ETS protocol does not provide per-session forward secrecy - jfreax
https://nvd.nist.gov/vuln/detail/CVE-2019-9191
======
galadran
The real story here is not about security, it's about markets and profit (as
always). Currently, there's a huge market in DPI boxes for inspecting TLS
traffic, which are often poorly implemented, tied to expensive support
contracts and super flakey.

These boxes can only work with a single static secret, which is shared between
the DPI boxes and the actual servers. If the servers are using a forward
secret mode, this is no longer enough, you have to share a secret for every
session.

This _necessitates_ some kind of software running on each endpoint to transmit
these secrets. But wait, the moment you _have to have_ software running on
every endpoint, why do you need a special box? Why not do it all in software?

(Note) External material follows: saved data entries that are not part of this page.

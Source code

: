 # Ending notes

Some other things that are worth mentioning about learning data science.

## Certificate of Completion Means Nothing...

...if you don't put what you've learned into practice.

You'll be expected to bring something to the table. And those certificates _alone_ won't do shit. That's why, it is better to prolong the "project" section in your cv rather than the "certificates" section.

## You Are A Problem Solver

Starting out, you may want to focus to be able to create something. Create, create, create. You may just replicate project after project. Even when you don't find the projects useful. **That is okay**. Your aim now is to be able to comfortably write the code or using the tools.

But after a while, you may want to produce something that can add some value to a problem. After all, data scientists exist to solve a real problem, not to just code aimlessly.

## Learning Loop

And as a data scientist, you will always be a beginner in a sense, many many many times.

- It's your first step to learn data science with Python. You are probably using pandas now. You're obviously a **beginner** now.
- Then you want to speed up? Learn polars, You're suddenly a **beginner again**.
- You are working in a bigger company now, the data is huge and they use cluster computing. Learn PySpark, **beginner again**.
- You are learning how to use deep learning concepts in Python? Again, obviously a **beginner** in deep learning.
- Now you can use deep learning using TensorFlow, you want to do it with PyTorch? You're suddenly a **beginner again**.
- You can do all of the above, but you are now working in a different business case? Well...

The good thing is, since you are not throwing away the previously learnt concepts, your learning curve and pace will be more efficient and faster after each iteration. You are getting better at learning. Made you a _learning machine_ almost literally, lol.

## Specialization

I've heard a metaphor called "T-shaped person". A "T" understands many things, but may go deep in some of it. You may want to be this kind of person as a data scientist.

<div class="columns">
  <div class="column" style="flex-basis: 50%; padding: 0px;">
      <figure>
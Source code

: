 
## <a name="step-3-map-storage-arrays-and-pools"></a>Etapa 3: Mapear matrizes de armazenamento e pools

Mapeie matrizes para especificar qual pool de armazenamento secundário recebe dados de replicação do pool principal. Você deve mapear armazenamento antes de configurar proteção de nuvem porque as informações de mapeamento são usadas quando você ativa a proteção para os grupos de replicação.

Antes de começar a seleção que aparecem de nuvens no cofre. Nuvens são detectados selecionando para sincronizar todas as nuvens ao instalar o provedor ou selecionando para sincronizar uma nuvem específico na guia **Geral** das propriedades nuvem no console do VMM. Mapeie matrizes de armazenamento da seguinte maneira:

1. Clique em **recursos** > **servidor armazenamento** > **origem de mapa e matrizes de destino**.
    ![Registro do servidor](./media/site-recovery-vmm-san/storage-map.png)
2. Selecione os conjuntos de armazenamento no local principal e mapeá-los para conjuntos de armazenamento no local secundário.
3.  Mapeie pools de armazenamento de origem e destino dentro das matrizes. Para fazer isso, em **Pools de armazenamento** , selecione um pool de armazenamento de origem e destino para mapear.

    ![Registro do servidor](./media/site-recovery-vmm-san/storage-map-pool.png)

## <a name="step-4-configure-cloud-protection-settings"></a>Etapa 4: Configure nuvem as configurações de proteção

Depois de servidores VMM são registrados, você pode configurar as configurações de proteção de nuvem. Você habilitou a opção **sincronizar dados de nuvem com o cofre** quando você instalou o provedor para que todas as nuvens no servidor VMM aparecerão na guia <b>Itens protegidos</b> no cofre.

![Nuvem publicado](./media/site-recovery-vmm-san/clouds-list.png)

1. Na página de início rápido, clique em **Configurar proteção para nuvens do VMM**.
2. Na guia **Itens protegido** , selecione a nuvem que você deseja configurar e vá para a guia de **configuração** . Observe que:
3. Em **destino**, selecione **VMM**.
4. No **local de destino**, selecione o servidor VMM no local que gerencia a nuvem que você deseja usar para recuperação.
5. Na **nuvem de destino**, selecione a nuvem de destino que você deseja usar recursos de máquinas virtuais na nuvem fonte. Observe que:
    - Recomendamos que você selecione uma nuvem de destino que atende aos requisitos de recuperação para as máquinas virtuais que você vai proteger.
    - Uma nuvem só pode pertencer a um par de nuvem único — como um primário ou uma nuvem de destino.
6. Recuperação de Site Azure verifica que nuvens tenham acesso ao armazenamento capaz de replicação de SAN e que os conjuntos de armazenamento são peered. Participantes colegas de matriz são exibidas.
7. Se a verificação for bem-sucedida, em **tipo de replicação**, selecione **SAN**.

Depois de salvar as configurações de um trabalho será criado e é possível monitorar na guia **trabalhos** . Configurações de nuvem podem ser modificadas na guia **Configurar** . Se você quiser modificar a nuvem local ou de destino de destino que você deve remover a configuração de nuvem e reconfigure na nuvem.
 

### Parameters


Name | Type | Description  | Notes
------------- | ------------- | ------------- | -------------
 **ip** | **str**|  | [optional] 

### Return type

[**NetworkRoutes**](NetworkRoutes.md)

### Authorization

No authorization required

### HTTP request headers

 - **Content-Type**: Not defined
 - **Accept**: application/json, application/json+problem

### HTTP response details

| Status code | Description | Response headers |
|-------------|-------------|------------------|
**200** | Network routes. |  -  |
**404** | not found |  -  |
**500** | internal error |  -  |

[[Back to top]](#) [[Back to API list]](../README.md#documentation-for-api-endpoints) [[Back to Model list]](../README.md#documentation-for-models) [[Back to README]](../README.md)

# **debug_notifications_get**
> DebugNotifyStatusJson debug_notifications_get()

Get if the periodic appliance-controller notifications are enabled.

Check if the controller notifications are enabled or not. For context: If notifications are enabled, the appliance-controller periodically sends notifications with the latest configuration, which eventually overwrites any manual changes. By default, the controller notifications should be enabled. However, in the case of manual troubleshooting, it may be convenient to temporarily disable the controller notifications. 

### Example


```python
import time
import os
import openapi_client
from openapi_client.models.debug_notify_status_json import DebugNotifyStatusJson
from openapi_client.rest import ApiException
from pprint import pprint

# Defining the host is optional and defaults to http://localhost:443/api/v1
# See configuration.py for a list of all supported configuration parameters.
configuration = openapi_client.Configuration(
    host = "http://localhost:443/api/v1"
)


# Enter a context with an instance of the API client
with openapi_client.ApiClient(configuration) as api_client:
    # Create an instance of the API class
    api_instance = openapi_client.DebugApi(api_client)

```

This represents a huge threat to the DPI market. No box means no lock in, no
mandatory upgrades, no support contracts. Sure, software can have these things
too, but it's inherently a more open, competitive market where you are
vulnerable to open source invasion. Solutions like eTLS are just a last ditch
gnashing of teeth from DPI box sellers, trying to prevent a lucrative market
from disappearing.

Once you move everything to software: a) competition in general gets better
and b) open source starts to take over, c) security will improve.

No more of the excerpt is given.